[Saved data entries]
───
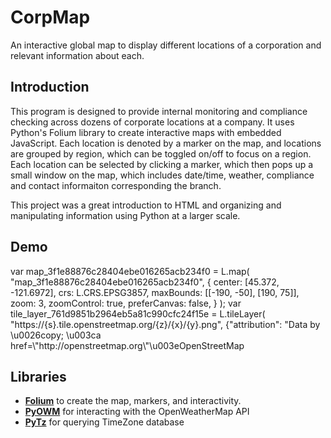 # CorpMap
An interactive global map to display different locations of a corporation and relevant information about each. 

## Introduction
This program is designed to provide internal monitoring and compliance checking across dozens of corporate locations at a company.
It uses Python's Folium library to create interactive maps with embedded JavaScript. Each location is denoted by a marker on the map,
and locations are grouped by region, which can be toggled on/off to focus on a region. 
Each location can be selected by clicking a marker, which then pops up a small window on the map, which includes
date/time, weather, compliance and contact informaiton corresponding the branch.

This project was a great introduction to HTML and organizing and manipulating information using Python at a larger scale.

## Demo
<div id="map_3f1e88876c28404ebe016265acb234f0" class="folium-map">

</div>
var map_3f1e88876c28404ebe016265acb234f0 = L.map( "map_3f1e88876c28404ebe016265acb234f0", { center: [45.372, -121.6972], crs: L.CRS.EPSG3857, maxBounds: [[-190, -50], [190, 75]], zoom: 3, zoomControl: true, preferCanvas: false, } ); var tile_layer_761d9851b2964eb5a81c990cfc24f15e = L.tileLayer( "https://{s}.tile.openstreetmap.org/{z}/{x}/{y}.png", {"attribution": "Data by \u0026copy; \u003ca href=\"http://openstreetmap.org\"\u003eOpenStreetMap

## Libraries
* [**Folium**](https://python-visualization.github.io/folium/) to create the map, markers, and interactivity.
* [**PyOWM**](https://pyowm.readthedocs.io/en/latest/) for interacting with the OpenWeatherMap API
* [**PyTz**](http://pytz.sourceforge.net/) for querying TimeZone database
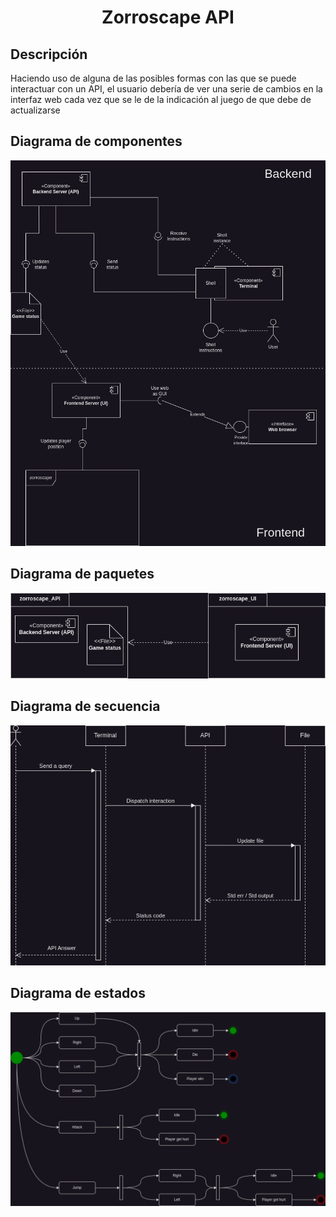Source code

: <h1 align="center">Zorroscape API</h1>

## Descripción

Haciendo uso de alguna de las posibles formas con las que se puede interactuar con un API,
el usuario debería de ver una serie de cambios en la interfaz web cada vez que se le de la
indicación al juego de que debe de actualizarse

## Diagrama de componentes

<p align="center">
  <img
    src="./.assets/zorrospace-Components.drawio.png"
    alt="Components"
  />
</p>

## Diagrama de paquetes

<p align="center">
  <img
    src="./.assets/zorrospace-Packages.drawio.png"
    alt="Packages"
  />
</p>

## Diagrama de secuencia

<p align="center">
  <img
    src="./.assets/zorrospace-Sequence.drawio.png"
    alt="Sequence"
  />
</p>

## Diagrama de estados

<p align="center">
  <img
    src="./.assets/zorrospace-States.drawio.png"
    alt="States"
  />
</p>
───
## [WORK INSTRUCTIONS]
Above are the records; copy every line in them that holds the word "This".

## [OUTPUT]
This program is designed to provide internal monitoring and compliance checking across dozens of corporate locations at a company.
This project was a great introduction to HTML and organizing and manipulating information using Python at a larger scale.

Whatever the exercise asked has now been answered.